-- PROVIDED INFORMATION follows --

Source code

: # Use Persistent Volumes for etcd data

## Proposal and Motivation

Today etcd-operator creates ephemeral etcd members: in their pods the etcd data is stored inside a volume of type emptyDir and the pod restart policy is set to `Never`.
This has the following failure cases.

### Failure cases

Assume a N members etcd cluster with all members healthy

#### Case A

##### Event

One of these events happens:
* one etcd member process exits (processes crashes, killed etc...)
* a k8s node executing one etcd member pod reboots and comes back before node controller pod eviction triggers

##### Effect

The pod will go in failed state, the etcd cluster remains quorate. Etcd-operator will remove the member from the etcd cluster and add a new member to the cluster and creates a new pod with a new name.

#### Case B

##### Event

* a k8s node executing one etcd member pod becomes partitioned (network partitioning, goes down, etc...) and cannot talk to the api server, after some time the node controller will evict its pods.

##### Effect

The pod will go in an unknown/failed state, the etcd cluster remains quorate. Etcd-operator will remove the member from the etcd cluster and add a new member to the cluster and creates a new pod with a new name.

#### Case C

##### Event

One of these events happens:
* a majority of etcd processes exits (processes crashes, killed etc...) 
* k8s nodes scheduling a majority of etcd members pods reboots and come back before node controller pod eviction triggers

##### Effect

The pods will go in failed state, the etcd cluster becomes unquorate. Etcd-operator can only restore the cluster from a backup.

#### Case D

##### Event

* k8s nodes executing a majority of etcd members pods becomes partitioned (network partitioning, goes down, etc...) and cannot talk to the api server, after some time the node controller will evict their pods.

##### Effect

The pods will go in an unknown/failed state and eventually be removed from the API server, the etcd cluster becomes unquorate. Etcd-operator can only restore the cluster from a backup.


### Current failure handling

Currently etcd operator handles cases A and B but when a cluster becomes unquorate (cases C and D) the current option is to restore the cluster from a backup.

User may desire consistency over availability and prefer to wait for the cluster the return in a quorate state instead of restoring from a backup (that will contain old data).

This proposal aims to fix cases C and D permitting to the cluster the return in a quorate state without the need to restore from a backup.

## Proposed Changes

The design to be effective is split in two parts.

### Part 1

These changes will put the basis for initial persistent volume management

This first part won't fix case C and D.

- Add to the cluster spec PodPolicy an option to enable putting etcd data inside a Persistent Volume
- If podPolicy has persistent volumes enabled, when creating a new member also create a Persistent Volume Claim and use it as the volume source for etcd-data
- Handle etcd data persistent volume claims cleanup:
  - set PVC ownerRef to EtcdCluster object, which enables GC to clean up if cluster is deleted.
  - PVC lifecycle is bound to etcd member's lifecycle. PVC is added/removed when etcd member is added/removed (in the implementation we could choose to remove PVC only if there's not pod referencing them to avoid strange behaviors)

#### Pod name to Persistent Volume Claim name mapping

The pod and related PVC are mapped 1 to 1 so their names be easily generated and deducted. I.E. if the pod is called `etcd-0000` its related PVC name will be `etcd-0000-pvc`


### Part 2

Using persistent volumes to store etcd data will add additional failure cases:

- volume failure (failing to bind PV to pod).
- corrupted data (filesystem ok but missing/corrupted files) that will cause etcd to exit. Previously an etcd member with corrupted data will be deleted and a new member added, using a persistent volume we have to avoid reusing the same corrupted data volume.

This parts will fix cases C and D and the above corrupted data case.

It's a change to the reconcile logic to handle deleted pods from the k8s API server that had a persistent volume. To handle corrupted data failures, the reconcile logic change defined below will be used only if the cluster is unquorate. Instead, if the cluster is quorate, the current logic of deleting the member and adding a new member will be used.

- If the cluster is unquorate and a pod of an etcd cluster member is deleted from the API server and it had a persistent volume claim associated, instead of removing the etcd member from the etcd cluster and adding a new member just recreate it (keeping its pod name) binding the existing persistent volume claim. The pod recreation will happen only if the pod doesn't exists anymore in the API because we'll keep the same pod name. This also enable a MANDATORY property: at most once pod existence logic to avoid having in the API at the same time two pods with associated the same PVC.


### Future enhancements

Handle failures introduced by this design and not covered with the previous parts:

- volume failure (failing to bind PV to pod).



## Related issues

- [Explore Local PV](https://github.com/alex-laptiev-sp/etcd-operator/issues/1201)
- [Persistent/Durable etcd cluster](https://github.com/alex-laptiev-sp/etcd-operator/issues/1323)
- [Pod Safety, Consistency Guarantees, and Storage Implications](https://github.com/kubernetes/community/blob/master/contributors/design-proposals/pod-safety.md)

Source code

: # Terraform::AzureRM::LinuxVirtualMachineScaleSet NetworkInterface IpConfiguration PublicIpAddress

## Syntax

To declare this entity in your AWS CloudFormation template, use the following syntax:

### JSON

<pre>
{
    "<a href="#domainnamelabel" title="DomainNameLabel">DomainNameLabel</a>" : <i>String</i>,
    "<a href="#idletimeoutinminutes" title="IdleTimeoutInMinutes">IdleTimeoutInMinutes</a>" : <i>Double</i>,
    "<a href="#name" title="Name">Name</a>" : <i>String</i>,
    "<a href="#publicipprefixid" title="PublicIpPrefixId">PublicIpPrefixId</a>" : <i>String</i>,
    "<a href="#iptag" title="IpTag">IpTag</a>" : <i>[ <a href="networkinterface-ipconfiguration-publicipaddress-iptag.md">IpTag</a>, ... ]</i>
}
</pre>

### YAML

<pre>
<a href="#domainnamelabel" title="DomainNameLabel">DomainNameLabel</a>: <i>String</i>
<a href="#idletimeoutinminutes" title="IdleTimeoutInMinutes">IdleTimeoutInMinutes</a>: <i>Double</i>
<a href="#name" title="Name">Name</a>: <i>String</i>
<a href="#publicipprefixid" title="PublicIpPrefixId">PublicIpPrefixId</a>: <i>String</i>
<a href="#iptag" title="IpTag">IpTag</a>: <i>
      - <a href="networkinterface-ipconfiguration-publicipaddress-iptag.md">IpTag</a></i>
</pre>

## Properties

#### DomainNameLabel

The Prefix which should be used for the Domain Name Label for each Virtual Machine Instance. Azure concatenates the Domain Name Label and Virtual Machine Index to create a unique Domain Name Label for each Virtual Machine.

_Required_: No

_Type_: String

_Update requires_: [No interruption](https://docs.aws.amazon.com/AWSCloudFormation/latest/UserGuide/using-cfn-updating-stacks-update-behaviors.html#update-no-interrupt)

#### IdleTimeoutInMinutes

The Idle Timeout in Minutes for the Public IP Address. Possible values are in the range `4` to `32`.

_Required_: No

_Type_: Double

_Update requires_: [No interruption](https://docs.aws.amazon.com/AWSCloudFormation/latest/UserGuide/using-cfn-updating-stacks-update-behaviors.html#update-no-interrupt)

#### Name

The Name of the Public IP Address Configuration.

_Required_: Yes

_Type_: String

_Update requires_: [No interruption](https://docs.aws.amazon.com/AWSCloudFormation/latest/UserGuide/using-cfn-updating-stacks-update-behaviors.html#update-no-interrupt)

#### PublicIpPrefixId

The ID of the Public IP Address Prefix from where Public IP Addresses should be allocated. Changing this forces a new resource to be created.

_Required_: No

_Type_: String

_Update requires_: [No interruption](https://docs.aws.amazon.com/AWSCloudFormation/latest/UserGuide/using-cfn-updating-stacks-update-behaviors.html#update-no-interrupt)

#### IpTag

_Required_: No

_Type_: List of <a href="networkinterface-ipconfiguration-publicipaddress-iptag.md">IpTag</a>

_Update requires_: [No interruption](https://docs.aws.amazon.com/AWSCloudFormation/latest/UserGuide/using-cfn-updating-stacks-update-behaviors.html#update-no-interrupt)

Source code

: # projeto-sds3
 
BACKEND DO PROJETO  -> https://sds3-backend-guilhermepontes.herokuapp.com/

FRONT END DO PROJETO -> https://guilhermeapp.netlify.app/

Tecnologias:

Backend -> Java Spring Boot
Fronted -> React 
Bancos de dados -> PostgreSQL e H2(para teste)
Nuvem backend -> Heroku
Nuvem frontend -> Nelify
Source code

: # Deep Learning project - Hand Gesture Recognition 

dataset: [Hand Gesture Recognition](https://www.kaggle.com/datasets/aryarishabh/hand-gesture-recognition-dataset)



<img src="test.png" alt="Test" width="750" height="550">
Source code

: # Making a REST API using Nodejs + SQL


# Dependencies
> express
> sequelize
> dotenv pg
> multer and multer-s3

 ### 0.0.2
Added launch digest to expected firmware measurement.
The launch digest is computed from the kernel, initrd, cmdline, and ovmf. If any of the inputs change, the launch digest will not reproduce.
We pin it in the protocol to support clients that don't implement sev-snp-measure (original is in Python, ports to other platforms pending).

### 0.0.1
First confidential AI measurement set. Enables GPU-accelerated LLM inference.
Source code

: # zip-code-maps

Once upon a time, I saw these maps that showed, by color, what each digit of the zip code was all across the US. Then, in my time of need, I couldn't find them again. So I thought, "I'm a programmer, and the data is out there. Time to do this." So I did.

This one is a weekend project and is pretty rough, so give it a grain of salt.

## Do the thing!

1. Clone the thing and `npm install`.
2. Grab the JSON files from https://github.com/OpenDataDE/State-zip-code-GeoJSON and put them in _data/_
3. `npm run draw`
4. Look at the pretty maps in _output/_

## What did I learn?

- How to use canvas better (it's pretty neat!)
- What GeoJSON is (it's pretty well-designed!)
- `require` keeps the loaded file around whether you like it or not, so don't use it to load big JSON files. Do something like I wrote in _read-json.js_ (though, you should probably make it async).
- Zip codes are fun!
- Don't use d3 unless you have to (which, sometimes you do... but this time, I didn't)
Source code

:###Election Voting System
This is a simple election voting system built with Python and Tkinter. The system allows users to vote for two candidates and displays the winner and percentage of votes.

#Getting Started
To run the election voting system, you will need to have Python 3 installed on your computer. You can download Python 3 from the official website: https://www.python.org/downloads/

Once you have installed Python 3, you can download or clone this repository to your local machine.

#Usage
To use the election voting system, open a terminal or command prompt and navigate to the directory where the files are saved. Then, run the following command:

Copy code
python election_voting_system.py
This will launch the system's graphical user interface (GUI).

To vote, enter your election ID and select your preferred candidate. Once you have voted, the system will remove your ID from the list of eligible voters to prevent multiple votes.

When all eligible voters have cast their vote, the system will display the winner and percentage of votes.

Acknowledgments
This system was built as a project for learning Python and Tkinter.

-- PROVIDED INFORMATION concluded --

— ACTION ITEM —
Restate word for word the lines of the data above, starting at the line containing "Nuvem frontend -> Nelify" and ending at the line containing "1. Clone the", both included, and nothing more.

— WORKED SOLUTION —
Nuvem frontend -> Nelify
Source code

: # Deep Learning project - Hand Gesture Recognition 

dataset: [Hand Gesture Recognition](https://www.kaggle.com/datasets/aryarishabh/hand-gesture-recognition-dataset)



<img src="test.png" alt="Test" width="750" height="550">
Source code

: # Making a REST API using Nodejs + SQL


# Dependencies
> express
> sequelize
> dotenv pg
> multer and multer-s3

 ### 0.0.2
Added launch digest to expected firmware measurement.
The launch digest is computed from the kernel, initrd, cmdline, and ovmf. If any of the inputs change, the launch digest will not reproduce.
We pin it in the protocol to support clients that don't implement sev-snp-measure (original is in Python, ports to other platforms pending).

### 0.0.1
First confidential AI measurement set. Enables GPU-accelerated LLM inference.
Source code

: # zip-code-maps

Once upon a time, I saw these maps that showed, by color, what each digit of the zip code was all across the US. Then, in my time of need, I couldn't find them again. So I thought, "I'm a programmer, and the data is out there. Time to do this." So I did.

This one is a weekend project and is pretty rough, so give it a grain of salt.

## Do the thing!

1. Clone the thing and `npm install`.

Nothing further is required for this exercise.